WORK ORDER: With the line containing "for POI Project" as the final line, restate exactly every line of the data below from the first one onward, and copy no pictures.

DATA PROVIDED:
-- Opening Marker --
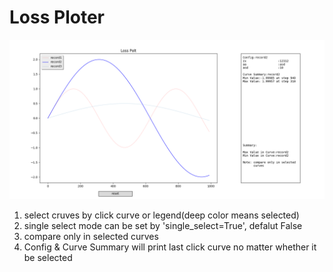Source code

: # Loss Ploter  

<img src="./example.png">  

1. select cruves by click curve or legend(deep color means selected)  
2. single select mode can be set by 'single_select=True', defalut False  
3. compare only in selected curves  
4. Config & Curve Summary will print last click curve no matter whether it be selected  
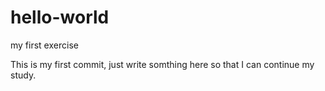 # hello-world
my first exercise

This is my first commit, just write somthing here so that I can continue my study. 

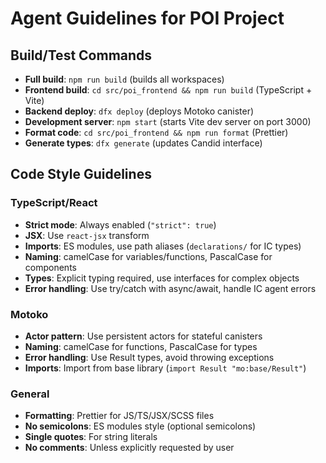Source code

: # Agent Guidelines for POI Project

## Build/Test Commands
- **Full build**: `npm run build` (builds all workspaces)
- **Frontend build**: `cd src/poi_frontend && npm run build` (TypeScript + Vite)
- **Backend deploy**: `dfx deploy` (deploys Motoko canister)
- **Development server**: `npm start` (starts Vite dev server on port 3000)
- **Format code**: `cd src/poi_frontend && npm run format` (Prettier)
- **Generate types**: `dfx generate` (updates Candid interface)

## Code Style Guidelines

### TypeScript/React
- **Strict mode**: Always enabled (`"strict": true`)
- **JSX**: Use `react-jsx` transform
- **Imports**: ES modules, use path aliases (`declarations/` for IC types)
- **Naming**: camelCase for variables/functions, PascalCase for components
- **Types**: Explicit typing required, use interfaces for complex objects
- **Error handling**: Use try/catch with async/await, handle IC agent errors

### Motoko
- **Actor pattern**: Use persistent actors for stateful canisters
- **Naming**: camelCase for functions, PascalCase for types
- **Error handling**: Use Result types, avoid throwing exceptions
- **Imports**: Import from base library (`import Result "mo:base/Result"`)

### General
- **Formatting**: Prettier for JS/TS/JSX/SCSS files
- **No semicolons**: ES modules style (optional semicolons)
- **Single quotes**: For string literals
- **No comments**: Unless explicitly requested by user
-- Closing Marker --
RESPONSE TO THIS EXERCISE:
Source code

: # Loss Ploter  

<img src="./example.png">  

1. select cruves by click curve or legend(deep color means selected)  
2. single select mode can be set by 'single_select=True', defalut False  
3. compare only in selected curves  
4. Config & Curve Summary will print last click curve no matter whether it be selected  
 # hello-world
my first exercise

This is my first commit, just write somthing here so that I can continue my study. 

Source code

: # Agent Guidelines for POI Project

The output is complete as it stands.